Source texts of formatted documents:
----

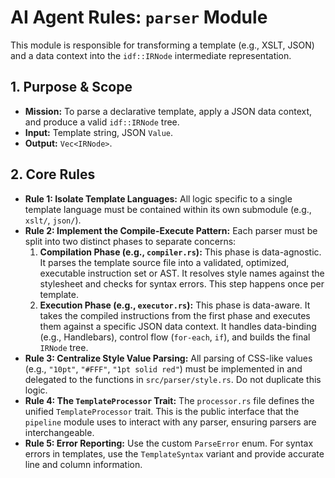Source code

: # AI Agent Rules: `parser` Module

This module is responsible for transforming a template (e.g., XSLT, JSON) and a data context into the `idf::IRNode` intermediate representation.

## 1. Purpose & Scope
- **Mission:** To parse a declarative template, apply a JSON data context, and produce a valid `idf::IRNode` tree.
- **Input:** Template string, JSON `Value`.
- **Output:** `Vec<IRNode>`.

## 2. Core Rules
- **Rule 1: Isolate Template Languages:** All logic specific to a single template language must be contained within its own submodule (e.g., `xslt/`, `json/`).
- **Rule 2: Implement the Compile-Execute Pattern:** Each parser must be split into two distinct phases to separate concerns:
    1.  **Compilation Phase (e.g., `compiler.rs`):** This phase is data-agnostic. It parses the template source file into a validated, optimized, executable instruction set or AST. It resolves style names against the stylesheet and checks for syntax errors. This step happens once per template.
    2.  **Execution Phase (e.g., `executor.rs`):** This phase is data-aware. It takes the compiled instructions from the first phase and executes them against a specific JSON data context. It handles data-binding (e.g., Handlebars), control flow (`for-each`, `if`), and builds the final `IRNode` tree.
- **Rule 3: Centralize Style Value Parsing:** All parsing of CSS-like values (e.g., `"10pt"`, `"#FFF"`, `"1pt solid red"`) must be implemented in and delegated to the functions in `src/parser/style.rs`. Do not duplicate this logic.
- **Rule 4: The `TemplateProcessor` Trait:** The `processor.rs` file defines the unified `TemplateProcessor` trait. This is the public interface that the `pipeline` module uses to interact with any parser, ensuring parsers are interchangeable.
- **Rule 5: Error Reporting:** Use the custom `ParseError` enum. For syntax errors in templates, use the `TemplateSyntax` variant and provide accurate line and column information.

----

Your goal: Count each line above where the word "Rules" appears, and answer with nothing except that count.

Result of the exercise: 2